Washington’s Department of Labor and Industries offers the ability for workers in various “program areas”—you can think of them like occupations—to keep track of their license or certification, to legally work contracts within the state. Initially, the plumbing program area needed an update to this service, which eventually grew to include all program areas.

During the course of this project, I modernized the design of application screens and content pages, brought them in line with the site's existing responsive framework, improved the user experience for logged in users, and dug into the code to make HTML and CSS improvements, and more.

Role: UX Designer
Duties:
  • visual design, UX design, user testing, UI development, front-end development, unit test writing
Manager: Robyn Garcia
Developer: Jeremy Schrader
Screenshot of the certification and licensing logged in screen.

Design

The Problem

The interactive portion of the project was in need of an update, both aesthetically and from a usability perspective. The development team was updating the application to a more modern framework and it was a good opportunity for me to explore how to make improvements to the user’s three primary goals: renewing their license or certification, printing their license or certificate, and keeping their address up to date.

Screenshot of the certification and licensing logged in screen.

The original, bare bones “profile” screen, once a worker had logged into the system. While technically it allowed them to manage their license or certificate, it did not offer much guidance.

The existing landing page was barren, with three lonely buttons in the middle of the screen. There were three key problems that needed to be solved:

  1. Users were often confusing the renewal and reprinting actions. While some text was available on the page, ostensibly to help clarify things, it was totally redundant, saying nothing more than what the buttons were already communicating.
  2. Users weren’t keeping their addresses up to date.
  3. Apprentices, in particular, struggled to fully understand their progress toward their journey-level status. That information just wasn’t available to them anywhere in this application.
Screenshot of the certification and licensing logged in screen.

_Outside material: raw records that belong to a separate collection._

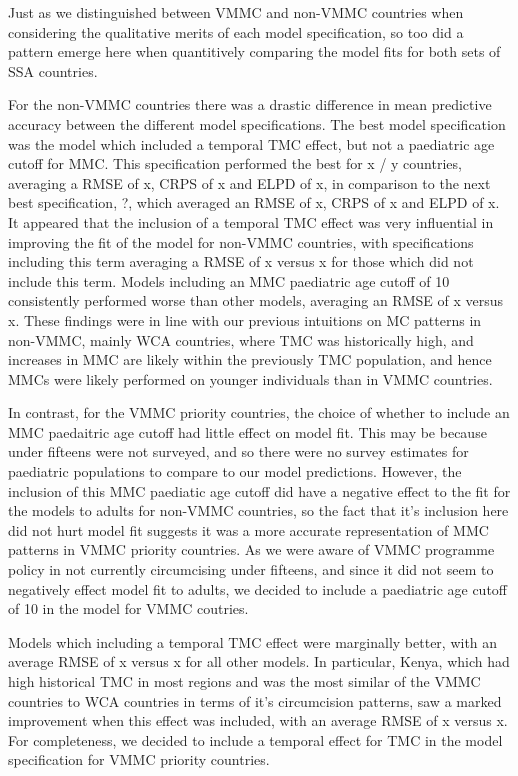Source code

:\documentclass[a4paper, 12pt]{article}
\begin{document}
Just as we distinguished between VMMC and non-VMMC countries when considering the qualitative merits of each model specification, so too did a pattern emerge here when quantitively comparing the model fits for both sets of SSA countries. 

For the non-VMMC countries there was a drastic difference in mean predictive accuracy between the different model specifications.
The best model specification was the model which included a temporal TMC effect, but not a paediatric age cutoff for MMC.
This specification performed the best for x / y countries, averaging a RMSE of x, CRPS of x and ELPD of x, in comparison to the next best specification, ?, which averaged an RMSE of x, CRPS of x and ELPD of x. 
It appeared that the inclusion of a temporal TMC effect was very influential in improving the fit of the model for non-VMMC countries, with specifications including this term averaging a RMSE of x versus x for those which did not include this term.
Models including an MMC paediatric age cutoff of 10 consistently performed worse than other models, averaging an RMSE of x versus x. 
These findings were in line with our previous intuitions on MC patterns in non-VMMC, mainly WCA countries, where TMC was historically high, and increases in MMC are likely within the previously TMC population, and hence MMCs were likely performed on younger individuals than in VMMC countries. 

In contrast, for the VMMC priority countries, the choice of whether to include an MMC paedaitric age cutoff had little effect on model fit.
This may be because under fifteens were not surveyed, and so there were no survey estimates for paediatric populations to compare to our model predictions.
However, the inclusion of this MMC paediatic age cutoff did have a negative effect to the fit for the models to adults for non-VMMC countries, so the fact that it's inclusion here did not hurt model fit suggests it was a more accurate representation of MMC patterns in VMMC priority countries.
As we were aware of VMMC programme policy in not currently circumcising under fifteens, and since it did not seem to negatively effect model fit to adults, we decided to include a paediatric age cutoff of 10 in the model for VMMC coutries. 

Models which including a temporal TMC effect were marginally better, with an average RMSE of x versus x for all other models.
In particular, Kenya, which had high historical TMC in most regions and was the most similar of the VMMC countries to WCA countries in terms of it's circumcision patterns, saw a marked improvement when this effect was included, with an average RMSE of x versus x. For completeness, we decided to include a temporal effect for TMC in the model specification for VMMC priority countries.
\end{document}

Apprentices would receive an error about their educational status, but they had to go elsewhere to figure out what credits they still needed.

The Solution

I immediately saw an opportunity to turn that landing page into something that looked more like a profile screen. I added available details about the person who was logging in, including putting their address front and center, so they could clearly see when it was out of date. You can see the transformation in the screenshot near the top of this page.

I also added some clarifying text under the renew and reprint actions that explicitly told the user what they could expect when they went to manage their license or certification. This was validated during my live user tests, when all of my test subjects were able to quickly put themselves on the right path to complete their specific tasks without making mistakes.

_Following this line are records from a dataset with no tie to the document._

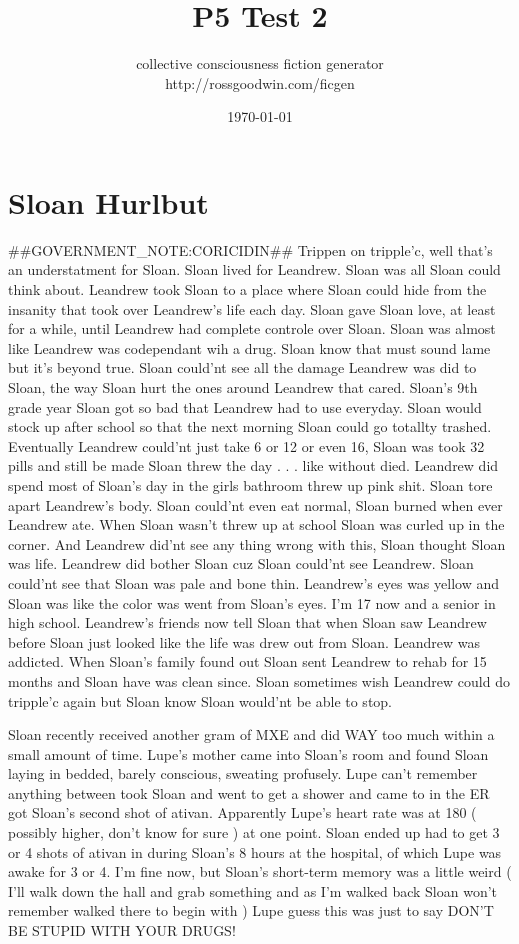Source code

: \documentclass[12pt]{book}
\title{P5 Test 2}
\author{collective consciousness fiction generator\\http://rossgoodwin.com/ficgen}
\date{\today}
\begin{document}
\maketitle



\chapter{Sloan Hurlbut}

\#\#GOVERNMENT\_NOTE:CORICIDIN\#\# Trippen on tripple'c, well that's an understatment for Sloan. Sloan lived for Leandrew. Sloan was all Sloan could think about. Leandrew took Sloan to a place where Sloan could hide from the insanity that took over Leandrew's life each day. Sloan gave Sloan love, at least for a while, until Leandrew had complete controle over Sloan. Sloan was almost like Leandrew was codependant wih a drug. Sloan know that must sound lame but it's beyond true. Sloan could'nt see all the damage Leandrew was did to Sloan, the way Sloan hurt the ones around Leandrew that cared. Sloan's 9th grade year Sloan got so bad that Leandrew had to use everyday. Sloan would stock up after school so that the next morning Sloan could go totallty trashed. Eventually Leandrew could'nt just take 6 or 12 or even 16, Sloan was took 32 pills and still be made Sloan threw the day . . .  like without died. Leandrew did spend most of Sloan's day in the girls bathroom threw up pink shit. Sloan tore apart Leandrew's body. Sloan could'nt even eat normal, Sloan burned when ever Leandrew ate. When Sloan wasn't threw up at school Sloan was curled up in the corner. And Leandrew did'nt see any thing wrong with this, Sloan thought Sloan was life. Leandrew did bother Sloan cuz Sloan could'nt see Leandrew. Sloan could'nt see that Sloan was pale and bone thin. Leandrew's eyes was yellow and Sloan was like the color was went from Sloan's eyes. I'm 17 now and a senior in high school. Leandrew's friends now tell Sloan that when Sloan saw Leandrew before Sloan just looked like the life was drew out from Sloan. Leandrew was addicted. When Sloan's family found out Sloan sent Leandrew to rehab for 15 months and Sloan have was clean since. Sloan sometimes wish Leandrew could do tripple'c again but Sloan know Sloan would'nt be able to stop.



Sloan recently received another gram of MXE and did WAY too much within a small amount of time. Lupe's mother came into Sloan's room and found Sloan laying in bedded, barely conscious, sweating profusely. Lupe can't remember anything between took Sloan and went to get a shower and came to in the ER got Sloan's second shot of ativan. Apparently Lupe's heart rate was at 180 ( possibly higher, don't know for sure ) at one point. Sloan ended up had to get 3 or 4 shots of ativan in during Sloan's 8 hours at the hospital, of which Lupe was awake for 3 or 4. I'm fine now, but Sloan's short-term memory was a little weird ( I'll walk down the hall and grab something and as I'm walked back Sloan won't remember walked there to begin with ) Lupe guess this was just to say DON'T BE STUPID WITH YOUR DRUGS!
\end{document}
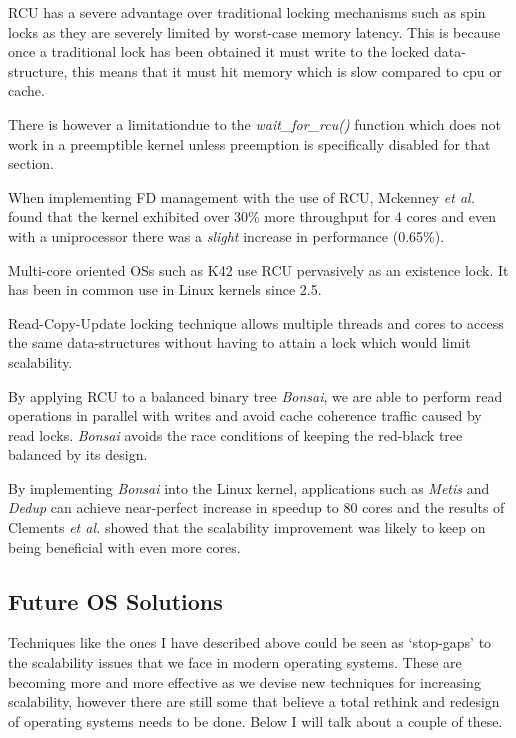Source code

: \documentclass[journal]{IEEEtran}
\begin{document}
RCU has a severe advantage over traditional locking mechanisms such as spin locks as they are severely limited by worst-case memory latency. This is because once a traditional lock has been obtained it must write to the locked data-structure, this means that it must hit memory which is slow compared to cpu or cache.

There is however a limitationdue to the \emph{wait\_for\_rcu()} function which does not work in a preemptible kernel unless preemption is specifically disabled for that section.

When implementing FD management with the use of RCU, Mckenney \emph{et al.} \cite{RCU} found that the kernel exhibited over 30\% more throughput for 4 cores and even with a uniprocessor there was a \emph{slight} increase in performance (0.65\%).

Multi-core oriented OSs such as K42 \cite{K42} use RCU pervasively as an existence lock. It has been in common use in Linux kernels since 2.5.

Read-Copy-Update locking technique allows multiple threads and cores to access the same data-structures without having to attain a lock which would limit scalability.

By applying RCU to a balanced binary tree \cite{Bonsai} \emph{Bonsai}, we are able to perform read operations in parallel with writes and avoid cache coherence traffic caused by read locks. \emph{Bonsai} avoids the race conditions of keeping the red-black tree balanced by its design.

By implementing \emph{Bonsai} into the Linux kernel, applications such as \emph{Metis} and \emph{Dedup} can achieve near-perfect increase in speedup to 80 cores and the results of Clements \emph{et al.} showed that the scalability improvement was likely to keep on being beneficial with even more cores.

\subsection{Future OS Solutions}

Techniques like the ones I have described above could be seen as `stop-gaps' to the scalability issues that we face in modern operating systems. These are becoming more and more effective as we devise new techniques for increasing scalability, however there are still some that believe a total rethink and redesign of operating systems needs to be done. Below I will talk about a couple of these.
\end{document}
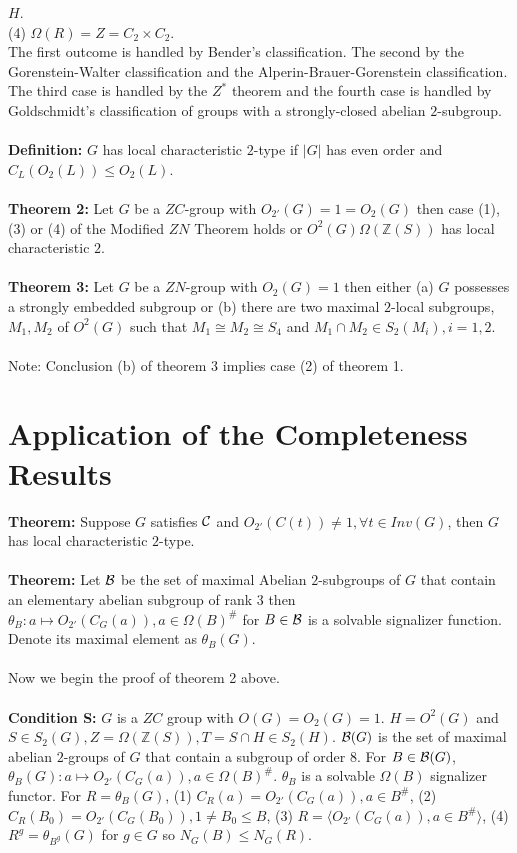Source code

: $H$.\\
(4) $\Omega(R)=Z= C_2 \times C_2$.
\\
The first outcome is handled by Bender's classification.  The second by the Gorenstein-Walter
classification and the Alperin-Brauer-Gorenstein classification.  The third case is handled by the $Z^*$
theorem and the fourth case is handled by Goldschmidt's classification of groups with a strongly-closed
abelian $2$-subgroup.
\\
\\
{\bf Definition:}  $G$ has local characteristic $2$-type if $|G|$ has even order and
$C_L(O_2(L)) \leq O_2(L)$.
\\
\\
{\bf Theorem 2:}  Let $G$ be a $ZC$-group with $O_{2'}(G)=1=O_2(G)$ then case (1), (3) or (4)
of the Modified $ZN$ Theorem holds or $O^2(G) \Omega({\mathbb Z}(S))$ has local characteristic $2$.
\\
\\
{\bf Theorem 3:} Let $G$ be a $ZN$-group with $O_2(G)= 1$ then either (a)
$G$ possesses a strongly embedded subgroup or (b) there are two maximal $2$-local subgroups,
$M_1, M_2$ of $O^2(G)$ such that $M_1 \cong M_2 \cong S_4$ and $M_1 \cap M_2 \in S_2(M_i), i = 1,2$.
\\
\\
Note: Conclusion (b) of theorem 3 implies case (2) of theorem 1.
\section{Application of the Completeness Results}
{\bf Theorem:}  Suppose $G$ satisfies ${\cal C}$ and $O_{2'}(C(t)) \ne 1, \forall t \in Inv(G)$,
then $G$ has local characteristic $2$-type.
\\
\\
{\bf Theorem:} Let ${\cal B}$ be the set of maximal Abelian $2$-subgroups of $G$ that contain
an elementary abelian subgroup of rank $3$ then
$\theta_B: a \mapsto O_{2'}(C_G(a)), a \in \Omega(B)^{\#}$ for $B \in {\cal B}$ is a solvable
signalizer function.  Denote its maximal element as $\theta_B(G)$.
\\
\\
Now we begin the proof of theorem 2 above.
\\
\\
{\bf Condition {\cal S}:}  $G$ is a $ZC$ group with $O(G)= O_2(G)=1$.
$H=O^2(G)$ and
$S \in S_2(G), Z= \Omega({\mathbb Z}(S)), T= S \cap H \in S_2(H)$. ${\cal B}(G)$ is the set
of maximal abelian $2$-groups of $G$ that contain a subgroup of order $8$.   For $B \in {\cal B}(G)$,
$\theta_B(G): a \mapsto O_{2'}(C_G(a)), a \in \Omega(B)^\#$.  $\theta_B$ is a solvable $\Omega(B)$
signalizer functor.  For $R = \theta_B(G)$, (1) $C_R(a) = O_{2'}(C_G(a)), a \in B^\#$,
(2) $C_R(B_0) = O_{2'}(C_G(B_0)), 1 \neq B_0 \leq B$, (3) $R= \langle O_{2'}(C_G(a)), a \in B^\# \rangle$,
(4) $R^g = \theta_{B^g}(G)$ for $g \in G$ so $N_G(B) \leq N_G(R)$.
\\
\\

For apprentices, I expanded the use of the renewal page to include progress tracking information, so they could better understand their progress toward becoming a journey-level worker in their industry. We eventually used this page for all workers in the system to track their progress if the system had that data available.

Screenshot of the certification and licensing logged in screen.

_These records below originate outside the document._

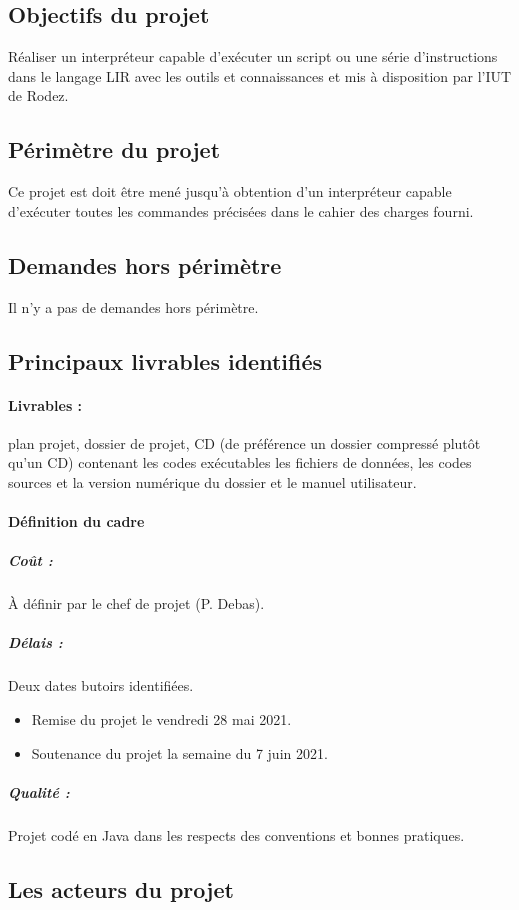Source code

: \subsection{Objectifs du projet}
Réaliser un interpréteur capable d'exécuter un script ou une série
d'instructions dans le langage LIR avec les outils et connaissances
et mis à disposition par l’IUT de Rodez.

\subsection{Périmètre du projet}
Ce projet est doit être mené jusqu'à obtention d’un interpréteur
capable d’exécuter toutes les commandes précisées dans le cahier des
charges fourni.

\subsection{Demandes hors périmètre}
Il n’y a pas de demandes hors périmètre.

\subsection{Principaux livrables identifiés}
\paragraph{Livrables :} plan projet, dossier de projet, CD (de
préférence un dossier compressé plutôt qu’un CD) contenant les codes
exécutables les fichiers de données, les codes sources et la version
numérique du dossier et le manuel utilisateur.

\paragraph{Définition du cadre}
\subparagraph{Coût :} À définir par le chef de projet (P. Debas).
\subparagraph{Délais :} Deux dates butoirs identifiées.
\begin{itemize}
    \item Remise du projet le vendredi 28 mai 2021.
    \item Soutenance du projet la semaine du 7 juin 2021.
\end{itemize}

\subparagraph{Qualité :}
Projet codé en Java dans les respects des conventions et bonnes
pratiques.

\subsection{Les acteurs du projet}


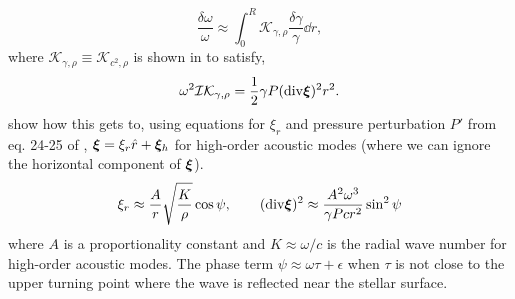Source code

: %
\begin{equation}
    \frac{\delta\omega}{\omega} \approx \int_0^R \mathcal{K}_{\gamma,\rho} \frac{\delta\gamma}{\gamma} \dd r,\label{eq:delta-omega}
\end{equation}
%
where \(\mathcal{K}_{\gamma,\rho} \equiv \mathcal{K}_{c^2,\rho}\) is shown in \citet{Gough1993} to satisfy,
%
\begin{equation}
    \omega^2 \mathcal{I}\mathcal{K}_{\gamma,\rho} = \frac12 \gamma P (\mathrm{div} \bm{\xi})^2 r^2.\label{eq:gamma-kernel}
\end{equation}
%
show how this gets to, using equations for \(\xi_r\) and pressure perturbation \(P'\) from eq. 24-25 of \citet{Shibahashi1979}, \(\bm{\xi} = \xi_r \hat{r} + \bm{\xi}_h\) for high-order acoustic modes (where we can ignore the horizontal component of \(\bm{\xi}\)).
%
\begin{equation}
    \xi_r \approx \frac{A}{r}\sqrt{\frac{K}{\rho}} \cos\psi,\qquad
    (\mathrm{div} \bm{\xi})^2 \approx \frac{A^2 \omega^3}{\gamma P c r^2} \sin^2\psi \label{eq:xi-approx}
\end{equation}
%
where \(A\) is a proportionality constant and \(K \approx \omega / c\) is the radial wave number for high-order acoustic modes. The phase term \(\psi \approx \omega \tau + \epsilon\) when \(\tau\) is not close to the upper turning point where the wave is reflected near the stellar surface.

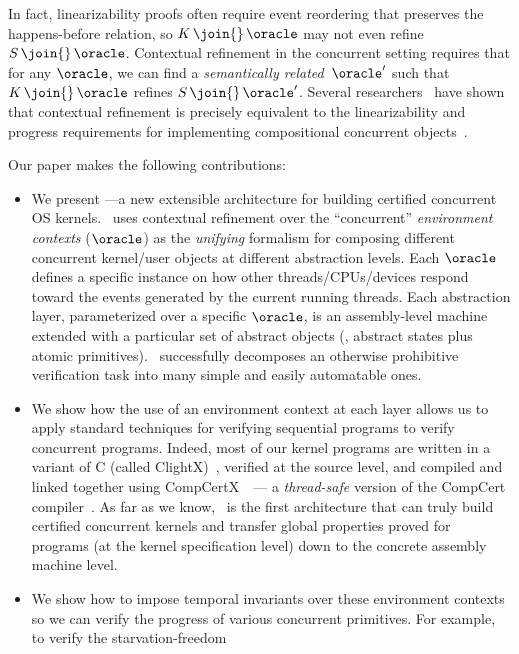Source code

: In fact, linearizability proofs often require event reordering that
preserves the happens-before relation, so $K\,\join{}\,\oracle$ may not
even refine $S\,\join{}\,\oracle$.  Contextual refinement in the
concurrent setting requires that for any $\oracle$, we can find a {\em
  semantically related}\ $\oracle'$ such that $K\,\join{}\,\oracle$ refines
$S\,\join{}\,\oracle'$.  Several
researchers~\cite{filipovic10,liang13,lili16} have shown that
contextual refinement is precisely equivalent to the linearizability
and progress requirements for implementing compositional concurrent
objects~\cite{Herlihy08book,herlihy90}.

Our paper makes the following contributions:
\begin{itemize}[leftmargin=*] %
\item We present {\bf{}\CTOS}---a new extensible architecture for
  building certified concurrent OS kernels.  \CTOS\ uses 
  contextual refinement over the ``concurrent'' {\em environment contexts}
  ($\oracle$) as the {\em unifying} formalism for composing 
  different concurrent kernel/user objects at different
  abstraction levels.  Each $\oracle$ defines a specific instance on how
  other threads/CPUs/devices respond toward the events generated by
  the current running threads.  Each abstraction layer, 
  parameterized over a specific $\oracle$, is an
  assembly-level machine extended with a particular set of
  abstract objects (\ie, abstract states plus atomic primitives).
  \CTOS\ successfully decomposes an
  otherwise prohibitive verification task into many simple and easily
  automatable ones.
\item We show how the use of an environment context at each
  layer allows us to apply standard techniques for
  verifying sequential programs to verify concurrent programs.
  Indeed, most of our kernel programs are written in a variant of C
  (called ClightX)~\cite{dscal15}, verified at the source level, and
  compiled and linked together using
  CompCertX~\cite{dscal15,ccal16}~--- a {\em thread-safe} version of the CompCert
  compiler~\cite{compcert,leroy09}. As far as we
  know, \CTOS\ is the first architecture that can truly build
  certified concurrent kernels and transfer global properties proved
  for programs (at the kernel specification level) down to the
  concrete assembly machine level.
\item We show how to impose temporal invariants over these environment
  contexts so we can verify the progress of various
  concurrent primitives. For example, to verify the starvation-freedom

\end{itemize}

Apprentices can now see what educational requirements they have yet to meet before they can become a journey-level worker.

Other Improvements

I made other improvements throughout the application, cleaning up screens and minimizing the data-ink ratio as much as I could, in order to reduce the amount of reading, and increase comprehension. I also focused on the receipt pages. Often times the receipts included temporary licenses or certificates that would need to be presented when doing work. I wanted to spruce them up a bit and make them more presentable when they were printed out at home, so they could have a formal certificate.

An example receipt page with a temporary certificate included.

I also took some time to dig into the content side of things, re-writing pages in an effort to create a clearer understanding of the process, improve calls to action, and actually get users into the application from the external website. In live testing, users found it significantly easier to complete their tasks with these new content considerations in place.

UI Development

Finally, I even got to do some coding on this project. Because I’ve been building websites since the 90s, after my designs were passed on to the front-end developers, I switched into UI developer mode and helped them to fine-tune their HTML and CSS code, so that it would more closely match the designs I provided in the mock-ups. I helped lock in a detail-oriented, professional presentation. Because the new application was built using a responsive framework, I also wanted to ensure that new patterns I created broke down nicely in a mobile context.